Problem to solve: Compute how many lines below contain the word "Verhält" and respond with that number only.

Supplied data:
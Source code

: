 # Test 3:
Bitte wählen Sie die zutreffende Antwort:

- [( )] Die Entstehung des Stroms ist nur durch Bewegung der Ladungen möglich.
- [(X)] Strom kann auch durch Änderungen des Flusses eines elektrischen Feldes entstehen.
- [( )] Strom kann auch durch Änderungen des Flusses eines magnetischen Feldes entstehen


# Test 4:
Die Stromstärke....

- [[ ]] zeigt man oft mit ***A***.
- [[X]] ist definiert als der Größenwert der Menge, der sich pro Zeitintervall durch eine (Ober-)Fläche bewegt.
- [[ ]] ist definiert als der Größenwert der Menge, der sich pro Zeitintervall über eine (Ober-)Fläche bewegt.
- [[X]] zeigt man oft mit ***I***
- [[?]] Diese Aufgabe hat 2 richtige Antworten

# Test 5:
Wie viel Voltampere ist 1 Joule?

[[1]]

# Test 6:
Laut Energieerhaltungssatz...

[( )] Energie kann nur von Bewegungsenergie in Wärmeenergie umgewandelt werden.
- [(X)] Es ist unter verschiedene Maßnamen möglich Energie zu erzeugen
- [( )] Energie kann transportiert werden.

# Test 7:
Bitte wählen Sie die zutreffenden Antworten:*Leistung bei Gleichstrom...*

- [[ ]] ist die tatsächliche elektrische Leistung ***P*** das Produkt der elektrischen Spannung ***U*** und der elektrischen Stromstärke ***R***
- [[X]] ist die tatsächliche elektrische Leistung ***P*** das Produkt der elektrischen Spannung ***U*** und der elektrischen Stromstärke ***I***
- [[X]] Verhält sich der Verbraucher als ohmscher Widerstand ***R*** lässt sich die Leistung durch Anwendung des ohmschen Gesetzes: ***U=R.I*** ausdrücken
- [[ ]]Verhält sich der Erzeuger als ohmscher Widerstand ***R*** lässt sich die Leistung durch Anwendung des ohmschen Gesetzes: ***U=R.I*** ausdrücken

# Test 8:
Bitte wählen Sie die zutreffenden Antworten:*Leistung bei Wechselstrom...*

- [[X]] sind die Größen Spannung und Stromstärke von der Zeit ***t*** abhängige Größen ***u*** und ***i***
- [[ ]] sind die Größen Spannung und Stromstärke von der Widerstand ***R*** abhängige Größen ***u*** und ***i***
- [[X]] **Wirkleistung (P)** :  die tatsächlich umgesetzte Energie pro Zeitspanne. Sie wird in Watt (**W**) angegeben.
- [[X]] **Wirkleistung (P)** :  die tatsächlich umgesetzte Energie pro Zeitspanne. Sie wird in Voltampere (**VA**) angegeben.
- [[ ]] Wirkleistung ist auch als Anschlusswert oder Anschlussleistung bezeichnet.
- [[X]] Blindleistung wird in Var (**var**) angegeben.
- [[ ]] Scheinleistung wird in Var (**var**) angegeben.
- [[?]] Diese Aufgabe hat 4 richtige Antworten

Output below: 2